**ASSIGNED TASK**
From the records below, find each line with the string "subject" and copy it.

**RECORDS FOR PROCESSING**
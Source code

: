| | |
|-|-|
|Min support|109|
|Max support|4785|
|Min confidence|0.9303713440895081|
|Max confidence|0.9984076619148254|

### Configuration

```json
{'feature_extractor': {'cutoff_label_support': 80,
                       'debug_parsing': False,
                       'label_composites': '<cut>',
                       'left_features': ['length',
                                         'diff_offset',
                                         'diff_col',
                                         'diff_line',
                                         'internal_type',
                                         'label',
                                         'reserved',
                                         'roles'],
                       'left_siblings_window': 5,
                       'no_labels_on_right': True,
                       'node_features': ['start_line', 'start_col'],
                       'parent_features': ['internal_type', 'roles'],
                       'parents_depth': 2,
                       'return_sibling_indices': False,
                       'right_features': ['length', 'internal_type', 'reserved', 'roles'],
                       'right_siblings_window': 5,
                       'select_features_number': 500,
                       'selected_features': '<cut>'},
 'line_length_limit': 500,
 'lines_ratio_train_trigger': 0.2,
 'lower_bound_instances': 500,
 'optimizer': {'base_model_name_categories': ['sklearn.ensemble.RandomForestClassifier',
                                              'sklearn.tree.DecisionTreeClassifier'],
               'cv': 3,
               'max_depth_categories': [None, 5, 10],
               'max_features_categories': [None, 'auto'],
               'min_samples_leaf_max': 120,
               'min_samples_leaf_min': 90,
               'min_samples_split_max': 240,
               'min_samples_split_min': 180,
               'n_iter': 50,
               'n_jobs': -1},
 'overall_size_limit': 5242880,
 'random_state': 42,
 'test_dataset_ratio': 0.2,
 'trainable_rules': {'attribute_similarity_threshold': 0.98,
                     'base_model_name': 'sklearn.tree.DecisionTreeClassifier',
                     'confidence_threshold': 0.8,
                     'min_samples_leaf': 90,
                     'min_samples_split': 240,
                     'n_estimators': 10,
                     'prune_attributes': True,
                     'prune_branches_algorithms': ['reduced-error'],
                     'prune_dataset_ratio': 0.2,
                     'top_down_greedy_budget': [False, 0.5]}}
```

==

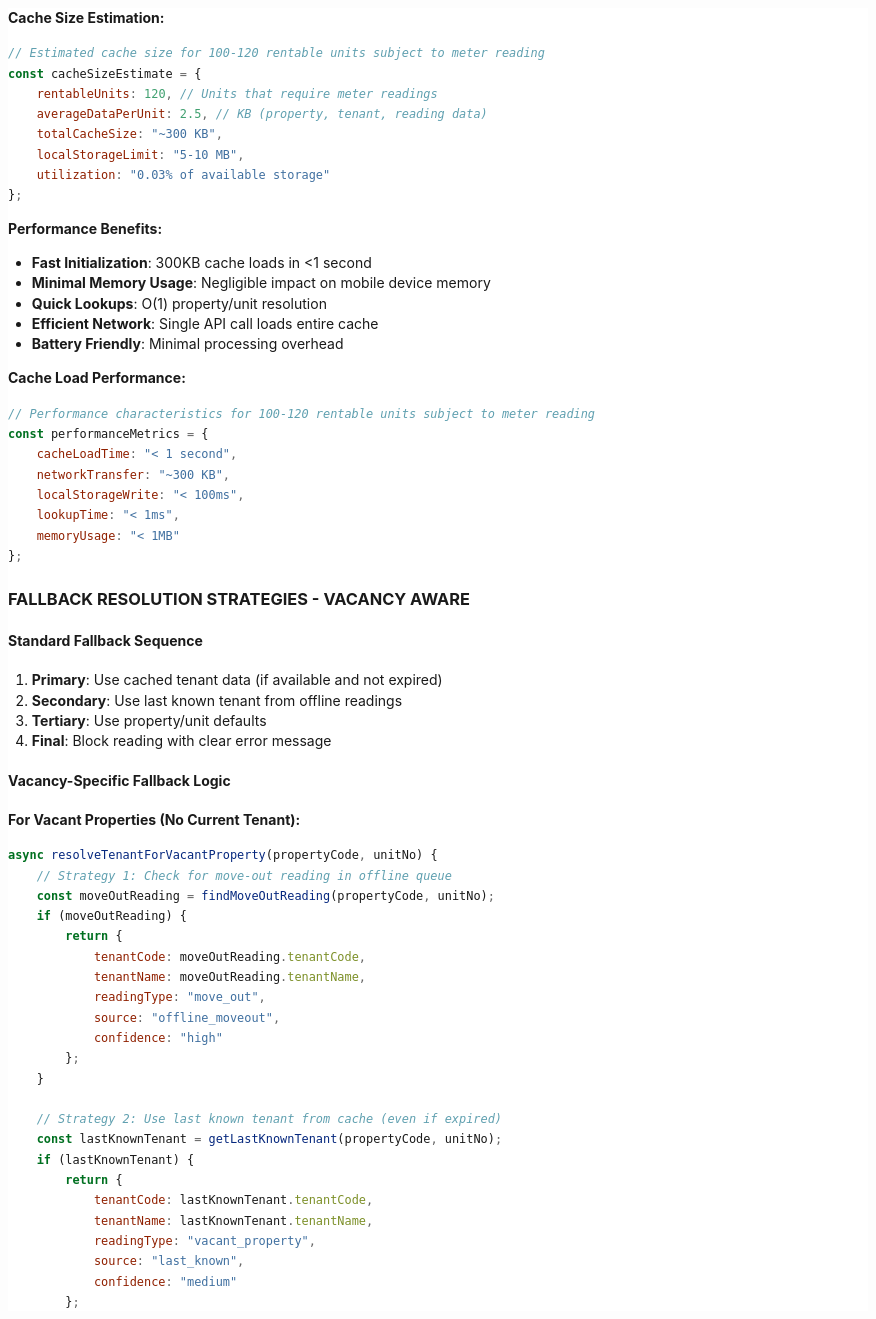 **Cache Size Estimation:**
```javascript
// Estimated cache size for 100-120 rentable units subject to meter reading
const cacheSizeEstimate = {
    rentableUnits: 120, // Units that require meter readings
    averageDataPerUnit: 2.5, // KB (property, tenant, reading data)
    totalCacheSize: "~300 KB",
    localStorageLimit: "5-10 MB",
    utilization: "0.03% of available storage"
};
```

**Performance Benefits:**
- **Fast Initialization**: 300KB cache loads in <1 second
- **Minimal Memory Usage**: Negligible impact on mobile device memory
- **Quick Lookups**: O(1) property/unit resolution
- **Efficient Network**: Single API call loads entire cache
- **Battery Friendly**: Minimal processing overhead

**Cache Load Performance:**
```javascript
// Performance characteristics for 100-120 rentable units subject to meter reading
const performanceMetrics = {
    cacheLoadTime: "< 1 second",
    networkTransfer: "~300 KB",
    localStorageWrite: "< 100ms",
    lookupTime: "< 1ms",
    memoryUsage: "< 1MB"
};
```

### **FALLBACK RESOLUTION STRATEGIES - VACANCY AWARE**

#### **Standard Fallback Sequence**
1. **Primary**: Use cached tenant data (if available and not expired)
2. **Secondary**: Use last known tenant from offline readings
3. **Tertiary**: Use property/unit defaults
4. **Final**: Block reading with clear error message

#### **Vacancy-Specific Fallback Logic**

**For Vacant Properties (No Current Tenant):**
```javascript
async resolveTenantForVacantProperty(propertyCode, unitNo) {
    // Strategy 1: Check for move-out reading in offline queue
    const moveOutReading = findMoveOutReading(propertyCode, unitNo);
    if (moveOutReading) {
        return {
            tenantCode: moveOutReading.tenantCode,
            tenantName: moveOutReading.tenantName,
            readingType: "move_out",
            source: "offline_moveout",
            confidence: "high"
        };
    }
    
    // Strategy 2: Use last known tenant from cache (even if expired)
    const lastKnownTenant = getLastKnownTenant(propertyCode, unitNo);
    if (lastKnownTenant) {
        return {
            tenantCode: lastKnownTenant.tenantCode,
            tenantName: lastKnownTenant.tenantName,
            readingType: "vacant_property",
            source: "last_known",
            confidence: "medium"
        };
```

**RESPONSE**
// Estimated cache size for 100-120 rentable units subject to meter reading
// Performance characteristics for 100-120 rentable units subject to meter reading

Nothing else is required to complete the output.